Microsoft incentivará a los proveedores para que se impliquen en la lucha climática

Así lo ha anunciado hoy en una entrevista para la agencia EFE, su presidente, Brad Smith. Incentivará económicamente a los proveedores que se impliquen en la lucha contra el cambio climático, colaborando con su empresa en el objetivo que se ha marcado: “carbono negativa en 2030”.

Por ejemplo, uno de sus proveedores, la empresa Redmond ha anunciado ya un plan para eliminar de la atmósfera más dióxido de carbono que el que emite, contribuyendo así a la lucha contra el cambio climático.

En la entrevista, Smith ha explicado que a partir de 2021 comenzará a implementar estas medidas. Quieren desarrollar “una manera estandarizada de medir las emisiones de los proveedores de dióxido de carbono”, según ha señalado. Apunta a que disponen actualmente de datos positivos, pero consideran que sería mejor si todo el mundo unificase la metodología para poder establecer comparativas y un sistema de medición uniforme. Los incentivos económicos serán la última fase del proyecto, una vez que todo haya quedado sistematizado y que las empresas sepan bien cómo cumplir con los objetivos marcados.

Respecto a las empresas, ha explicado que quieren dar un tiempo para que puedan adaptarse y no perder sus negocios. Afirma que “quieren ser parte de la solución” y no “imponer exigencias” únicamente.

El objetivo de este plan pasa por una reducción de los gases de efecto invernadero que se están emitiendo actualmente, apostando también por invertir en bonos de carbono. Estos bonos son un sistema internacional que viene determinado por el Protocolo de Kyoto de 1992, según recuerda Eldiario.es, que permite a compañías, Estados y entes diversos invertir en proyectos “que evitan la emisión de nuevos gases a la atmósfera o promueven la eliminación de dióxido de carbono para así poder compensar por sus actividades contaminantes”.

En estos proyectos se apuesta por la generación de energías renovables, tareas de reforestación, limpieza, educación ambiental, entre otras.
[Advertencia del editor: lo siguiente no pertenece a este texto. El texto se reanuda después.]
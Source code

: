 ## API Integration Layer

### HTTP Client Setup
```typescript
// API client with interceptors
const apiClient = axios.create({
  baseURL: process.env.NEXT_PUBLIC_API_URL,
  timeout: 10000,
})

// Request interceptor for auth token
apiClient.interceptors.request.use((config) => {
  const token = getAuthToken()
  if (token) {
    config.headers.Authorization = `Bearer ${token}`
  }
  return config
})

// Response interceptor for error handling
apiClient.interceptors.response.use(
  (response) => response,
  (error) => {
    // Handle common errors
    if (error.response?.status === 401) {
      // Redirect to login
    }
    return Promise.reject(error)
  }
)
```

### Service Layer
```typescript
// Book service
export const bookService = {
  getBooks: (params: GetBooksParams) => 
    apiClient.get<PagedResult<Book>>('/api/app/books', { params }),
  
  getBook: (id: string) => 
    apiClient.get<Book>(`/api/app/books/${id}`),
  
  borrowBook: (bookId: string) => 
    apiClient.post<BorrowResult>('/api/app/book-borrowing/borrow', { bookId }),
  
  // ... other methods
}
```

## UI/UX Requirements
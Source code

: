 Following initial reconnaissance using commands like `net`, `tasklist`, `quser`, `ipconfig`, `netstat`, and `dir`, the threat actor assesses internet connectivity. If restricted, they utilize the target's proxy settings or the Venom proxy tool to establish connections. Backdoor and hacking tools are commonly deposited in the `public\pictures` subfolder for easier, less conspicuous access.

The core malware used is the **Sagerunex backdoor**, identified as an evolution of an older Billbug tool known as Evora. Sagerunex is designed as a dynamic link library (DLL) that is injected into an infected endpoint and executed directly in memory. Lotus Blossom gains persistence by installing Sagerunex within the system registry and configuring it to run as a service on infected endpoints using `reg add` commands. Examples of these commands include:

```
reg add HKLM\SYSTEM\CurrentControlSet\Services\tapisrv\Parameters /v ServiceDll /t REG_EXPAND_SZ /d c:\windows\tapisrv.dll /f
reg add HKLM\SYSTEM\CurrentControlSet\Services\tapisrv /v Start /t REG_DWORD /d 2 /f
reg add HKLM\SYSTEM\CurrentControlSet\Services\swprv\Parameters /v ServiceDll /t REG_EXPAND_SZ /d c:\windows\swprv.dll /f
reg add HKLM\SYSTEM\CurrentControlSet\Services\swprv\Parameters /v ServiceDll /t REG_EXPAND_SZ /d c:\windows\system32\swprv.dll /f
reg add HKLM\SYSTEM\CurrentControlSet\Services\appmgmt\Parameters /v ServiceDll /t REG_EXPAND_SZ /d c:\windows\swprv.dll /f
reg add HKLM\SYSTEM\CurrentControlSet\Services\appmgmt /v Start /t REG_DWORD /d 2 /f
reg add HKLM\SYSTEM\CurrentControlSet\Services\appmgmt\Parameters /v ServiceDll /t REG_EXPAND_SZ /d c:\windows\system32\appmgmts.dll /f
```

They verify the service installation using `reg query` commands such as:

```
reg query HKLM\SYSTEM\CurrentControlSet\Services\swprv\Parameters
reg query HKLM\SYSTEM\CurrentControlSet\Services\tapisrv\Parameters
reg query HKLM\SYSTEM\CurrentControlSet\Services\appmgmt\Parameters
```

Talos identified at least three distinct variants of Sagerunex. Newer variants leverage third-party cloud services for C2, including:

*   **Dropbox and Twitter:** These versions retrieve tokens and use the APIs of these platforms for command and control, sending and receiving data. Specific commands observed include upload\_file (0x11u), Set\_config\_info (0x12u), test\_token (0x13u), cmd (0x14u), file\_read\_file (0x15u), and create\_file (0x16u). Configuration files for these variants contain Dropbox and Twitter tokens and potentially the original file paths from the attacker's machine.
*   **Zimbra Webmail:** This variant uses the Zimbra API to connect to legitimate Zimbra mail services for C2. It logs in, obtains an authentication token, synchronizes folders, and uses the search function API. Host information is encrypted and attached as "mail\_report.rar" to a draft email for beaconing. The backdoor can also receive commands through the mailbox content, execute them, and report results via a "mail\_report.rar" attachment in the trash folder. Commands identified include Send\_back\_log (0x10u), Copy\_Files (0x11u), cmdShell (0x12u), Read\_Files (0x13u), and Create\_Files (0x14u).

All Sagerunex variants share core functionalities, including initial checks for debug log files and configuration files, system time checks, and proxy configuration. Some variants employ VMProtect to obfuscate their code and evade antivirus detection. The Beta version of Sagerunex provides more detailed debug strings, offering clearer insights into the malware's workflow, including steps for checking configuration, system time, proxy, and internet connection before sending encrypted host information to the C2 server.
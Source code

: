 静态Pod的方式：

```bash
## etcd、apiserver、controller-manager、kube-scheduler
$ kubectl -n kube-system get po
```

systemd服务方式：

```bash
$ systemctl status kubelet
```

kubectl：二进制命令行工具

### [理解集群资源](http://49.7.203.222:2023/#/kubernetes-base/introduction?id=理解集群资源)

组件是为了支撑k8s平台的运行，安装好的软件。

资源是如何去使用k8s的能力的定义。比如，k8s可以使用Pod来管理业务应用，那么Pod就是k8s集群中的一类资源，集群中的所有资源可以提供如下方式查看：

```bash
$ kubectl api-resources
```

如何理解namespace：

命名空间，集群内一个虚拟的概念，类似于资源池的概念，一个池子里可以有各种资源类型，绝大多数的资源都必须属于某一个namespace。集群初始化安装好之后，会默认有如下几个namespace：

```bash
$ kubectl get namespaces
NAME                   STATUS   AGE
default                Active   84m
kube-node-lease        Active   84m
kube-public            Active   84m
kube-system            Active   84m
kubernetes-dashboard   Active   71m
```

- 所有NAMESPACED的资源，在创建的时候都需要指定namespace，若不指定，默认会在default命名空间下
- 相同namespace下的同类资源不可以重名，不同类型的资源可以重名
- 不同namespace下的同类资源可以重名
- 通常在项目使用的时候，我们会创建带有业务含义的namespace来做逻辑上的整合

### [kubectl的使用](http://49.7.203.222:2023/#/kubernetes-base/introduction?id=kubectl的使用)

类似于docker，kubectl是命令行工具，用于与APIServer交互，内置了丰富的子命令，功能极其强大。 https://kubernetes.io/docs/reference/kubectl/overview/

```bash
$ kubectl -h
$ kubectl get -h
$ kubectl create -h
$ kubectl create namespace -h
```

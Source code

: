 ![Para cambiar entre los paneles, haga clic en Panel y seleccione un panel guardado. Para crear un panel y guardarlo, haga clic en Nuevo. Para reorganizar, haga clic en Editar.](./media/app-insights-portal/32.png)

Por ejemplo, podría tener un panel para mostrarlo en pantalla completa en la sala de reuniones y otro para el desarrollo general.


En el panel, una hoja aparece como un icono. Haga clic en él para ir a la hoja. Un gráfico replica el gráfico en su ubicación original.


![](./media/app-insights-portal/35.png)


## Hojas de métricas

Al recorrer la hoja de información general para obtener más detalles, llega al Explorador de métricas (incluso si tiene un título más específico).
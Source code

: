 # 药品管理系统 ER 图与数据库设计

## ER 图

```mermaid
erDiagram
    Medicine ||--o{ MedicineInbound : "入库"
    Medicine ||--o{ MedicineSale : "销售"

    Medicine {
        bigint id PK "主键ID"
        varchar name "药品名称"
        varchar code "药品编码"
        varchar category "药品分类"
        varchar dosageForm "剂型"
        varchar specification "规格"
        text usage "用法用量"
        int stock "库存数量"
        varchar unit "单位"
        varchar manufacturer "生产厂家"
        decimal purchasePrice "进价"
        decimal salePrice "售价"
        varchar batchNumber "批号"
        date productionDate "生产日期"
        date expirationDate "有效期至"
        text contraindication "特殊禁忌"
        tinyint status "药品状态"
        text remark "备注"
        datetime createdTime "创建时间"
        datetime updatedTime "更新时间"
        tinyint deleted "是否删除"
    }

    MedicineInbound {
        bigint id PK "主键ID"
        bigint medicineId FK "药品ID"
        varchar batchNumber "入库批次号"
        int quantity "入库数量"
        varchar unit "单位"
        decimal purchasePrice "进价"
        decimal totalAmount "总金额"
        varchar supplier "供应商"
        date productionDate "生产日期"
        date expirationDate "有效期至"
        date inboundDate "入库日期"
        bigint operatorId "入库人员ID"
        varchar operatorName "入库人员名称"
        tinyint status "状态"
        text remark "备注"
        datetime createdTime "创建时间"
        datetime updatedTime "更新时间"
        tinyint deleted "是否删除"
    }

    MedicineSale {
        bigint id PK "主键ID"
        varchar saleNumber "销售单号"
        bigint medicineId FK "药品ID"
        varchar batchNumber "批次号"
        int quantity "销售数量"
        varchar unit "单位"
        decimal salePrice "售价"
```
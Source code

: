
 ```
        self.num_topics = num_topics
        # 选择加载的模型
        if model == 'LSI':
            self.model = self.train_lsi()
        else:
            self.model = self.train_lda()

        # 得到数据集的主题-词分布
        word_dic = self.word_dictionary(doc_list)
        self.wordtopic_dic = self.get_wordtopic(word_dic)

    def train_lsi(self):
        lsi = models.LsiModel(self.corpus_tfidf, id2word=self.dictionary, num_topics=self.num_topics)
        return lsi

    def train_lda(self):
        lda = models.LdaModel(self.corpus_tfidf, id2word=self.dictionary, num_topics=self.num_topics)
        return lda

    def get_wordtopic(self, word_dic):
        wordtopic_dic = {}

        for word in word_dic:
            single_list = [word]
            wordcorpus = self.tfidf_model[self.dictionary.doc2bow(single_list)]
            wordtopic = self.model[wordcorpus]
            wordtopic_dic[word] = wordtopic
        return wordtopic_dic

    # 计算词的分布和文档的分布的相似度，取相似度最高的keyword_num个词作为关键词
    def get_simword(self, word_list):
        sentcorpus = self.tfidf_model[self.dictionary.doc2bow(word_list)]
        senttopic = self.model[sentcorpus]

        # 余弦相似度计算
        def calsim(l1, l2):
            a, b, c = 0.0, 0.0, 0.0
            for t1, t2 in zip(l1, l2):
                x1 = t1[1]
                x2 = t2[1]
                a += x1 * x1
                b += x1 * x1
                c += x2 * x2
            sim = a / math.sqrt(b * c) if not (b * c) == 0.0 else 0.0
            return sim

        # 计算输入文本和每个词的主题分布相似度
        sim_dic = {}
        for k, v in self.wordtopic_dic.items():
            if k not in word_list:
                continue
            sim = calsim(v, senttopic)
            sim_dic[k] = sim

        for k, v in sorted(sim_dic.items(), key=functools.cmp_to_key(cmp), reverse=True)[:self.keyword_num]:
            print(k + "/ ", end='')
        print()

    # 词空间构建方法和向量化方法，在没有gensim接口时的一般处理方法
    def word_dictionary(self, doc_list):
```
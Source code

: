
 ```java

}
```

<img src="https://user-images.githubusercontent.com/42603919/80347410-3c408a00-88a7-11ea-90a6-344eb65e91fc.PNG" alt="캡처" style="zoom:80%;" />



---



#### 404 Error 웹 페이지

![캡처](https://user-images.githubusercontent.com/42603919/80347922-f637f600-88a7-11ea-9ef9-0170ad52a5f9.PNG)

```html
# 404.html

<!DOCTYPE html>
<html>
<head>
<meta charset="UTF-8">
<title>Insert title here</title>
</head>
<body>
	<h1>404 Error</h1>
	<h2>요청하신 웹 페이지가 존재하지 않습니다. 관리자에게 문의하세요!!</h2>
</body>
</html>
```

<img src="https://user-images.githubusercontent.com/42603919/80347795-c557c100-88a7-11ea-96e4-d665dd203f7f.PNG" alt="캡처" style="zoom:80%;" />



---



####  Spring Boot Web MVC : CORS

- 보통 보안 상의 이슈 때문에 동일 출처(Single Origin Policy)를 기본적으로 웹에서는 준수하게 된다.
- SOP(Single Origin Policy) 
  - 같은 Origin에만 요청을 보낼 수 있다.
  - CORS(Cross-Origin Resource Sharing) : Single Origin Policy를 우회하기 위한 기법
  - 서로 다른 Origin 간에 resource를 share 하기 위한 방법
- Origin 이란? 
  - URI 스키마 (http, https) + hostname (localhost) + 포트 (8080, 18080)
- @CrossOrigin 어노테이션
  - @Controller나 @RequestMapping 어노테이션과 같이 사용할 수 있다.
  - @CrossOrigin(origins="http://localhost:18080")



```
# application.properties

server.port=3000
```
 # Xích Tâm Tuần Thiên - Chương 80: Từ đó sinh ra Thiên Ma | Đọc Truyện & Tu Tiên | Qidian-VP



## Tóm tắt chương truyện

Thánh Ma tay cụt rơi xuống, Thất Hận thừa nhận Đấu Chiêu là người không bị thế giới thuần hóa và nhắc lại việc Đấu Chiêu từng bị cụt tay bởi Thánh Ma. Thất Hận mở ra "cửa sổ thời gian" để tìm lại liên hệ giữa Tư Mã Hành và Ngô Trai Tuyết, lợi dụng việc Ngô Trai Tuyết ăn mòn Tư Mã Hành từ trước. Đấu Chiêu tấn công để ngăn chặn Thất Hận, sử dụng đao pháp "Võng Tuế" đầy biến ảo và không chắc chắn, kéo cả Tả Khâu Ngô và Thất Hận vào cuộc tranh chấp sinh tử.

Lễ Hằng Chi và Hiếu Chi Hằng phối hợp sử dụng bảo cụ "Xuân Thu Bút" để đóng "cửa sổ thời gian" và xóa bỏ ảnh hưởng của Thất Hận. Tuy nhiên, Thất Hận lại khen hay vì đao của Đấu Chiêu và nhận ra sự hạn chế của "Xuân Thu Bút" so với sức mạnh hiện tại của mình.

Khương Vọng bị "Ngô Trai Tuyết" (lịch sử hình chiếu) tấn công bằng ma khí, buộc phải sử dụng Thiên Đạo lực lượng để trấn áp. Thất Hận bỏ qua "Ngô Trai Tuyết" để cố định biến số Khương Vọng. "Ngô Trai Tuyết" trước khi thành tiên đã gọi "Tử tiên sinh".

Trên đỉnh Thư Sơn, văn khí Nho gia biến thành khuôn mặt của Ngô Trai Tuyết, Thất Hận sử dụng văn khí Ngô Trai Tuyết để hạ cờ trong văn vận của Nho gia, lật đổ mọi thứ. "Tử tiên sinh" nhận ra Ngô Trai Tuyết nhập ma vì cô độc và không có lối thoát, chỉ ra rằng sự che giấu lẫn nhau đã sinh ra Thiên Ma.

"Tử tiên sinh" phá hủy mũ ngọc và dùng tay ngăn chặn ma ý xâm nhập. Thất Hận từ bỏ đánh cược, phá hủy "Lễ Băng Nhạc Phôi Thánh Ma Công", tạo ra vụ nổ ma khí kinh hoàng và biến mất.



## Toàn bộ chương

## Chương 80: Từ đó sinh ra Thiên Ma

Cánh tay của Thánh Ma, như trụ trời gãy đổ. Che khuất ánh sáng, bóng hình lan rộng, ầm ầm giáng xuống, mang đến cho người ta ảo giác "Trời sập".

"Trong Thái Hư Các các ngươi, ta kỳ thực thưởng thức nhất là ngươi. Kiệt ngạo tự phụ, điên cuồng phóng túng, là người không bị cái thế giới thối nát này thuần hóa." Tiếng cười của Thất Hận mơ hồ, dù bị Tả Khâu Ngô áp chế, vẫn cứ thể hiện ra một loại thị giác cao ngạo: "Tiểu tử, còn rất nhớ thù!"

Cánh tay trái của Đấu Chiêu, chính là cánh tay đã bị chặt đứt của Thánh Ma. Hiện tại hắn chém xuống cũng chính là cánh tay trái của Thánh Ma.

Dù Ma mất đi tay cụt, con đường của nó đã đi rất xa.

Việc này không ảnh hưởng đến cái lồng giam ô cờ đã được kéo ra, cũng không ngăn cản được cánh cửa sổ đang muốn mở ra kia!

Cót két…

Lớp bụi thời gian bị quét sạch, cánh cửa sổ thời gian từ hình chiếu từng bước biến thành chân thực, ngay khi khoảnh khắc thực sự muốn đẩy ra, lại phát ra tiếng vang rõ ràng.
Sobre las emisiones de carbono, en el año 2003 Microsoft ya estableció tres categorías: las emisiones que genera directamente la actividad de la empresa; la que se produce al generar la energía necesaria para realizar la actividad; las emisiones que se generan de manera indirecta. Sobre estas últimas, el presidente de Microsoft señala que hay otras dos subcategorías: la de las emisiones generadas por los proveedores de la compañía, y las generadas cuando los productos salen de sus instalaciones. Señala en la entrevista como ejemplo “el cemento y el acero que se utiliza para construir los centros” donde a su vez se elaboran sus productos.

La otra subcategoría sería la energía que se consume a la hora de utilizar los dispositivos de Microsoft. Por ejemplo, un ordenador, una videoconsola, que solo funcionan con electricidad. En este sentido señala que “una de las cosas que quieren hacer es crear incentivos para que los equipos de hardware creen productos cada vez más eficientes a nivel eléctrico y que usen menos energía”.

Respecto a los datos, se estima desde la compañía que si a partir de 2030 (logrando cada año un 5% de carbono negativo) se mantiene su estimación, en el año 2050 habrán logrado eliminar la cantidad de emisiones que han producido durante toda la historia de su compañía.